The multiple buffer pools feature of Oracle has always seemed much underappreciated. Back in the late 90s we found the feature invaluable when running audited TPC-C benchmarks on Sequent gear. With that workload it is critical to be able to size blocks according to the row size and modify rate of certain relations. I think there may be a perception that this feature is a benchmark special when in fact it can be very helpful.
Half Full or Half Empty
Some folks don’t think about their SGA block buffer pool much beyond the fundamental aspect of having blocks there to satisfy logical reads. Since it is managed with a least recently used (LRU) algorithm, I think folks generally leave it at that. The problem is that if you take a pessimistic look at LRU it is not always sufficient. That is, evicting the least recently used blocks isn’t sufficient if the blocks shouldn’t really be in the cache in the first place. There are some blocks that should simply not remain in the cache and LRU is not aggressive enough to “protect the cache”, as I put it. As an aside, this sort of dovetails in with the thread I have going about saving the overhead of caching certain filesystem data (e.g., compressed archived redo log files) by implementing direct I/O.
The Art of Multiple Buffer Pools Tuning
I think it is an art. The general approach is to figure out what is consuming cache and whether or not you want that particular object to be consuming the cache. The following is a quote from a whitepaper I wrote entitled Buffer Cache Performance Analysis and Multiple Buffer Pools in Oracle9i:
Any table or index sustaining a large number of reads should also have a commensurate presence in the cache. If not, it is safe to surmise that the blocks are being read at random and therefore are not being shared.
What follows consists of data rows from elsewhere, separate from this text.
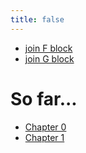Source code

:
 ```yaml
---
title: false
---
```

* [join F block](https://submit.cs50.io/invites/fd20255cec904df5b4df87e64400c792)
* [join G block](https://submit.cs50.io/invites/e4eb8ffd2ac44a02b2f2c2ce153ba3db)
# So far...
* [Chapter 0](curriculum/0)
* [Chapter 1](curriculum/1)
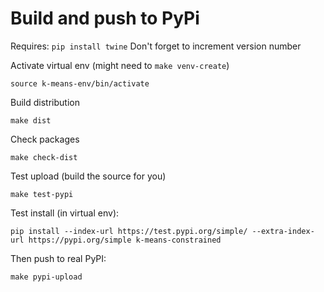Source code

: 
# Build and push to PyPi
Requires: `pip install twine`
Don't forget to increment version number

Activate virtual env (might need to `make venv-create`)

```shell script
source k-means-env/bin/activate
```

Build distribution

```shell script
make dist
```

Check packages

```shell script
make check-dist
```

Test upload (build the source for you)

```shell script
make test-pypi
```

Test install (in virtual env):

```shell script
pip install --index-url https://test.pypi.org/simple/ --extra-index-url https://pypi.org/simple k-means-constrained
```

Then push to real PyPI:

```shell script
make pypi-upload
```
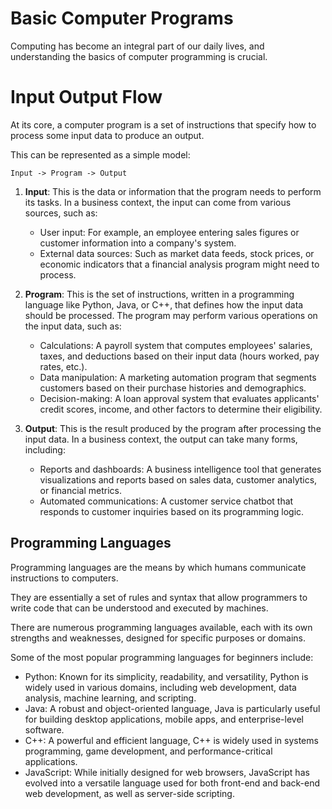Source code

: # Basic Computer Programs

Computing has become an integral part of our daily lives, and understanding the basics of computer programming is crucial.

# Input Output Flow

At its core, a computer program is a set of instructions that specify how to process some input data to produce an output. 

This can be represented as a simple model:

```plaintext
Input -> Program -> Output
```

1. **Input**: This is the data or information that the program needs to perform its tasks. In a business context, the input can come from various sources, such as:
    - User input: For example, an employee entering sales figures or customer information into a company's system.
    - External data sources: Such as market data feeds, stock prices, or economic indicators that a financial analysis program might need to process.

2. **Program**: This is the set of instructions, written in a programming language like Python, Java, or C++, that defines how the input data should be processed. The program may perform various operations on the input data, such as:
    - Calculations: A payroll system that computes employees' salaries, taxes, and deductions based on their input data (hours worked, pay rates, etc.).
    - Data manipulation: A marketing automation program that segments customers based on their purchase histories and demographics.
    - Decision-making: A loan approval system that evaluates applicants' credit scores, income, and other factors to determine their eligibility.

3. **Output**: This is the result produced by the program after processing the input data. In a business context, the output can take many forms, including:
    - Reports and dashboards: A business intelligence tool that generates visualizations and reports based on sales data, customer analytics, or financial metrics.
    - Automated communications: A customer service chatbot that responds to customer inquiries based on its programming logic.





## Programming Languages

Programming languages are the means by which humans communicate instructions to computers. 

They are essentially a set of rules and syntax that allow programmers to write code that can be understood and executed by machines. 

There are numerous programming languages available, each with its own strengths and weaknesses, designed for specific purposes or domains.

Some of the most popular programming languages for beginners include:
- Python: Known for its simplicity, readability, and versatility, Python is widely used in various domains, including web development, data analysis, machine learning, and scripting.
- Java: A robust and object-oriented language, Java is particularly useful for building desktop applications, mobile apps, and enterprise-level software.
- C++: A powerful and efficient language, C++ is widely used in systems programming, game development, and performance-critical applications.
- JavaScript: While initially designed for web browsers, JavaScript has evolved into a versatile language used for both front-end and back-end web development, as well as server-side scripting.

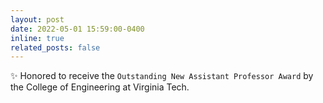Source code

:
 ```yaml
---
layout: post
date: 2022-05-01 15:59:00-0400
inline: true
related_posts: false
---
```


:sparkles: Honored to receive the `Outstanding New Assistant Professor Award` by the College of Engineering at Virginia Tech.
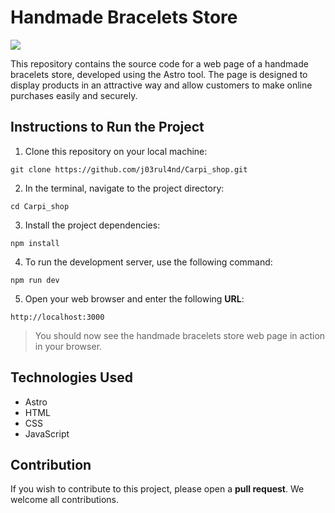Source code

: # Handmade Bracelets Store
![](./docs/portada_readme.png)

This repository contains the source code for a web page of a handmade bracelets store, developed using the Astro tool. The page is designed to display products in an attractive way and allow customers to make online purchases easily and securely.

## Instructions to Run the Project
1. Clone this repository on your local machine:
```
git clone https://github.com/j03rul4nd/Carpi_shop.git
```
2. In the terminal, navigate to the project directory:
```
cd Carpi_shop
```
3. Install the project dependencies:
```
npm install
```
4. To run the development server, use the following command:
```
npm run dev
```
5. Open your web browser and enter the following **URL**:
```
http://localhost:3000
```
>You should now see the handmade bracelets store web page in action in your browser.
## Technologies Used
- Astro
- HTML
- CSS
- JavaScript
## Contribution
If you wish to contribute to this project, please open a **pull request**. We welcome all contributions.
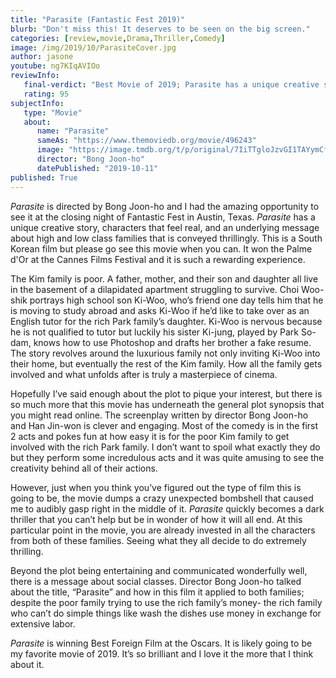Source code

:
 ```yaml
---
title: "Parasite (Fantastic Fest 2019)"
blurb: "Don't miss this! It deserves to be seen on the big screen."
categories: [review,movie,Drama,Thriller,Comedy]
image: /img/2019/10/ParasiteCover.jpg
author: jasone
youtube: ng7KIqAVIOo
reviewInfo:
   final-verdict: "Best Movie of 2019; Parasite has a unique creative story, characters that feel real, and an underlying message about high and low classes, conveyed thrillingly."
   rating: 95
subjectInfo:
   type: "Movie"
   about:
      name: "Parasite"
      sameAs: "https://www.themoviedb.org/movie/496243"
      image: "https://image.tmdb.org/t/p/original/7IiTTgloJzvGI1TAYymCfbfl3vT.jpg"
      director: "Bong Joon-ho"
      datePublished: "2019-10-11"
published: True
---
```

*Parasite* is directed by Bong Joon-ho and I had the amazing opportunity to see it at the closing night of Fantastic Fest in Austin, Texas. *Parasite* has a unique creative story, characters that feel real, and an underlying message about high and low class families that is conveyed thrillingly. This is a South Korean film but please go see this movie when you can. It won the Palme d'Or at the Cannes Films Festival and it is such a rewarding experience. 

The Kim family is poor. A father, mother, and their son and daughter all live in the basement of a dilapidated apartment struggling to survive. Choi Woo-shik portrays high school son Ki-Woo, who’s friend one day tells him that he is moving to study abroad and asks Ki-Woo if he’d like to take over as an English tutor for the rich Park family’s daughter. Ki-Woo is nervous because he is not qualified to tutor but luckily his sister Ki-jung, played by Park So-dam, knows how to use Photoshop and drafts her brother a fake resume. The story revolves around the luxurious family not only inviting Ki-Woo into their home, but eventually the rest of the Kim family. How all the family gets involved and what unfolds after is truly a masterpiece of cinema.

Hopefully I’ve said enough about the plot to pique your interest, but there is so much more that this movie has underneath the general plot synopsis that you might read online. The screenplay written by director Bong Joon-ho and Han Jin-won is clever and engaging. Most of the comedy is in the first 2 acts and pokes fun at how easy it is for the poor Kim family to get involved with the rich Park family. I don’t want to spoil what exactly they do but they perform some incredulous acts and it was quite amusing to see the creativity behind all of their actions.

However, just when you think you’ve figured out the type of film this is going to be, the movie dumps a crazy unexpected bombshell that caused me to audibly gasp right in the middle of it. *Parasite* quickly becomes a dark thriller that you can’t help but be in wonder of how it will all end. At this particular point in the movie, you are already invested in all the characters from both of these families. Seeing what they all decide to do extremely thrilling.

Beyond the plot being entertaining and communicated wonderfully well, there is a message about social classes. Director Bong Joon-ho talked about the title, “Parasite” and how in this film it applied to both families; despite the poor family trying to use the rich family’s money- the rich family who can’t do simple things like wash the dishes use money in exchange for extensive labor.

*Parasite* is winning Best Foreign Film at the Oscars. It is likely going to be my favorite movie of 2019. It’s so brilliant and I love it the more that I think about it.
Although that paper is old, I think the principles apply quite well even today. Note, I have not done this testing with Oracle10g yet so the queries in the paper may not be correct.
A Current Topic
In a recent thread on the oracle-l list, fellow OakTable Network member Mark Bobak wrote:
I went through an exercise a while ago where I tried to determine which segments were candidates for a KEEP or RECYCLE pool.
The query I came up with is:
select vss.owner,
vss.object_name, vss.statistic_name, vss.value,
ds.bytes segsize, ds.buffer_poolfrom v$segment_statistics vss, dba_segments ds
where vss.statistic_name =’physical reads’
and vss.value > 5000000 —You may need to play with this threshold value for your environment
and ds.segment_type = vss.object_type
and ds.segment_name = vss.object_name
and ds.owner=vss.owner
and ds.buffer_pool = ‘DEFAULT’
order by value
/Now, this helped me identify the segments that had the largest levels of physical IO, and the size of the segment. The idea is, “show me which segments are in the DEFAULT pool and are doing the largest numbers of physical reads, and show me how big those segments are.”
Mark continued with:
Next, ask yourself these questions:
– How much memory do I have to dedicate to KEEP and/or RECYCLE pools?
– Of the segments returned from the query above, which ones are small, and easy to entirely cache? These are candidates for KEEP pool.
– Which are entirely too large to consider caching? These are candidates for RECYCLE pool.
I hope my old Oracle9i paper and Mark’s oracle-l post are helpful.
Kevin Closson's Blog: Platforms, Databases and Storage 
Hey Kevin,
Shortly after I posted that script, someone pointed out that it doesn’t account for ‘physical reads direct’, which are in the ‘physical reads’ statistic, and in some environments (DW, for example), can have a significant impact. Being that I come from an OLTP-centric view of the world, I hadn’t considered that. So, I hacked the query a bit to consider ‘physical reads direct’, and here’s the new version:
column owner format a20
column statistic_name format a15
select * from(
select vss1.owner,
vss1.object_name,
vss1.statistic_name,
vss1.value-vss2.value value,
ds.bytes/1048576 “SEGSIZE (MB)”,
ds.buffer_pool
from v$segment_statistics vss1,
v$segment_statistics vss2,
dba_segments ds
where vss1.statistic_name =’physical reads’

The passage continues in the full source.